8 thoughts on “That Beehive in Your Head? That’s Just the Net Calling

  1. Excellent points. Relatedly: Rather than empowering new forms of solidarity and political activism, the web may just distract us from them. As Jodi Dean says in Blog Theory:

    “As multiple-recombinant ideas and images circulate, stimulate, they distract us from the antagonisms constitutive of contemporary society, inviting us to think that each opinion is equally valid, each option is equally likely, and each click is a significant political intervention. The deluge of images and announcements, enjoining us to react, to feel, to forward them to our friends, erodes critical-theoretical capacities – aren’t they really just opinions anyway? Feelings dressed up in jargon? Drowning in plurality, we lose the capacity to grasp anything like a system. React and forward, but don’t by any means think.”

    Click to access dean–blog-theory.pdf

    The distractions of the internet are also a substitute for actually experiencing and reacting against, say, job precarity or lack of insurance. We can think concretely of, say, a laid off worker, who now makes minimum wage, but who really doesn’t have much need for vacations or consumer goods any more, since a pink tractor in Farmville only costs $4 and is so much more interesting and cheap. An SEC advisor endorses this: http://rick.bookstaber.com/2010_10_01_archive.html

    “Computer games have progressed to the point where they are approaching the level of Nozick’s experience machine. They allow us to be anyone we want in whatever world we want, accompanied by whomever we want, all with full sensory feedback. If you think you used to burn a lot of your free waking hours with your jumping between email, video games, Facebook, and HBO back in 2010”

    The question becomes, I suppose, is to what extent is web surfing and reading akin to a distracting “Bejeweled” session. I keep writing my book in the hope of finding the common thread animating the dozens of articles, hundreds of blog posts, and thousands of tweets I’ve done. And perhaps it is only the pointless jouissance that occasionally motivates that activity that keeps the productive task of organizing and synthesizing information going.

  2. I belong to a couple of clubs where cellphones are prohibited. It’s the greatest thing in the world. I get there, turn my phone off, leave it in the car, and check out for hours. I highly recommend it. just leave it somewhere.

  3. I don’t find the internet that bad, which is perhaps a sign I’m drinking digital Kool-Aid by the gallon. But I’ve also always worked best, at any task, by frequently hitting my mental reset button. The best way to fix a sentence that is giving me a problem is to ignore it for two minutes. (Bigger problems need to be ignored for longer periods of time.) And I’m not sure if my attention span has declined or if I’ve simply become more demanding because I have more choices.
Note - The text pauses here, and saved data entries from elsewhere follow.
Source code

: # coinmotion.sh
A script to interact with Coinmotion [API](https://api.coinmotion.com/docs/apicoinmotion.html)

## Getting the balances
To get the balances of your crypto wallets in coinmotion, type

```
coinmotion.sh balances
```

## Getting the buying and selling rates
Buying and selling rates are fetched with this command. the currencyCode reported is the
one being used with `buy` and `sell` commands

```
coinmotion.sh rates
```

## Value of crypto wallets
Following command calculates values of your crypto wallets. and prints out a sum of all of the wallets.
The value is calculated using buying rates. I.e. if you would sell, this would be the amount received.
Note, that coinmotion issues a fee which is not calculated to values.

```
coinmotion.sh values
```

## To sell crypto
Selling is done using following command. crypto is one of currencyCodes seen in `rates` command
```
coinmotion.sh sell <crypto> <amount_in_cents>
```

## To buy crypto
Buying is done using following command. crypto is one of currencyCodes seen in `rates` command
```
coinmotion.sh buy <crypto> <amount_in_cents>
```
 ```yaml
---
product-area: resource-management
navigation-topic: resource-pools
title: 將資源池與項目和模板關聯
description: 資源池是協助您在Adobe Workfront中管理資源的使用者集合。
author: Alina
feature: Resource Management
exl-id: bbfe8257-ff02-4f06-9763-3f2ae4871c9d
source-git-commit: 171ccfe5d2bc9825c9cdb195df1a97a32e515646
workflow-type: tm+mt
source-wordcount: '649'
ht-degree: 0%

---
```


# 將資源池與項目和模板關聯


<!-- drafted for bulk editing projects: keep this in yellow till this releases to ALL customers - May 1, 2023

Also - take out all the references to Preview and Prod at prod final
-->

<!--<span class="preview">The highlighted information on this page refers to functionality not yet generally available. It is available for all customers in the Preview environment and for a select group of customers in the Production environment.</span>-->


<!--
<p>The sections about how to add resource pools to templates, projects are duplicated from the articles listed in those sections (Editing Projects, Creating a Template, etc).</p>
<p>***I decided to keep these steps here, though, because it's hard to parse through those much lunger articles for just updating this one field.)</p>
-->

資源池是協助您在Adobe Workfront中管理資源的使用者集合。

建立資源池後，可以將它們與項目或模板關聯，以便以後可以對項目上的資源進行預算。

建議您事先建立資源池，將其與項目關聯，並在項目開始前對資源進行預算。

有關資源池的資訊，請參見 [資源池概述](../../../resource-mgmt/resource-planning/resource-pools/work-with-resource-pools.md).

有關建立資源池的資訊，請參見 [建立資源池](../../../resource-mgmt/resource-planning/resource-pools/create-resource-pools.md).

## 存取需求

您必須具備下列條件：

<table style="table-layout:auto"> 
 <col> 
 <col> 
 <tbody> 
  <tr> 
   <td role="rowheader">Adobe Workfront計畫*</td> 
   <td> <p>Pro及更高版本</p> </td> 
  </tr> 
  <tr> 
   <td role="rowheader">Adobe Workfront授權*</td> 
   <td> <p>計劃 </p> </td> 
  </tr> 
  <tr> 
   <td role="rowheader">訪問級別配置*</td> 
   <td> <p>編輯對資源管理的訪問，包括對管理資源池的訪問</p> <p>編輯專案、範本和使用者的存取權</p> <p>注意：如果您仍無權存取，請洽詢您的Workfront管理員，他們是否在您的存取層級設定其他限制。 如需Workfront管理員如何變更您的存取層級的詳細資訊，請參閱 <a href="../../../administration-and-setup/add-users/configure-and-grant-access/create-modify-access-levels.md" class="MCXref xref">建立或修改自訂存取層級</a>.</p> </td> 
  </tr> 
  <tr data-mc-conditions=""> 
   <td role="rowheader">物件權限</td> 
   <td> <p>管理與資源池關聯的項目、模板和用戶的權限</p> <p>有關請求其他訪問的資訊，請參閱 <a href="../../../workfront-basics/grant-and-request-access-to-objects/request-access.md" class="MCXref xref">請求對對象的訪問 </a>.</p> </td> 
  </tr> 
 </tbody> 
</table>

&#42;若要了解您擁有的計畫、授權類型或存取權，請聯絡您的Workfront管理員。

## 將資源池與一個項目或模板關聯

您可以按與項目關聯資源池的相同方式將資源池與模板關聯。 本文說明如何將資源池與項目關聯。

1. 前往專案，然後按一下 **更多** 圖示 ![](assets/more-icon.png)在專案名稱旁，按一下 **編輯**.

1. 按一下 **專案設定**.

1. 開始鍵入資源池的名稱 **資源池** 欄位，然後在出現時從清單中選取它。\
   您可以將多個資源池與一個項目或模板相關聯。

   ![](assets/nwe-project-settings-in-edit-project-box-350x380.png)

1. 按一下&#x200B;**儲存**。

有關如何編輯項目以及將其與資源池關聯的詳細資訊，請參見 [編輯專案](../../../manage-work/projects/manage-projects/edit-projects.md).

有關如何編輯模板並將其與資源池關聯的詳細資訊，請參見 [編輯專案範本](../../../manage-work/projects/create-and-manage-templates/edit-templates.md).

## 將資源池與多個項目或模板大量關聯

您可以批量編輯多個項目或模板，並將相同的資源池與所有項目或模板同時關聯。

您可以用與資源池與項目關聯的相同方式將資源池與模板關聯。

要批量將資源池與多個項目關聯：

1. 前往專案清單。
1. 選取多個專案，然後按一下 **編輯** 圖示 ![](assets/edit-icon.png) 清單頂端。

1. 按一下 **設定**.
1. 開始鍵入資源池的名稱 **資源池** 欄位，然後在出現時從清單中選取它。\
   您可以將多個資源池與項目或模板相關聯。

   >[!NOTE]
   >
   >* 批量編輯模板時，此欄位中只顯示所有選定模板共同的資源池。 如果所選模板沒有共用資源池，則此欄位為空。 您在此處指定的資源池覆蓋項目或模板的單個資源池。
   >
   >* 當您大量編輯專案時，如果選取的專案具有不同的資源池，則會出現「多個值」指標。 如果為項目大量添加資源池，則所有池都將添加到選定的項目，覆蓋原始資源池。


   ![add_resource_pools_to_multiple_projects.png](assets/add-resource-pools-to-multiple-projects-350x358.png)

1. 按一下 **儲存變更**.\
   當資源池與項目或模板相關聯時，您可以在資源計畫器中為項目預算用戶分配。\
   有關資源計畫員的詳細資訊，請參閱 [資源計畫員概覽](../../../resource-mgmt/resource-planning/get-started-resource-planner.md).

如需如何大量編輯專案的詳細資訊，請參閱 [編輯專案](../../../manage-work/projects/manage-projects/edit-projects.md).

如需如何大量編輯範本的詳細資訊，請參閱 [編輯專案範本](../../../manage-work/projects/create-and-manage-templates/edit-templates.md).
Tell me what you have to say and why I should care RIGHT NOW or I’m gone. Folks really have to earn my attention nowadays, as of course I have to earn theirs.

  4. Peter,

    I suspect you are more disciplined than me – I get scattered quite quickly so surfing the ‘net is really an invitation to disaster. I do like the idea of ignoring problematic sentences though. (incidentally, that last point of yours needs to be applied to my reading habits – I think I need to stop reading some books rather than carrying on to the end.)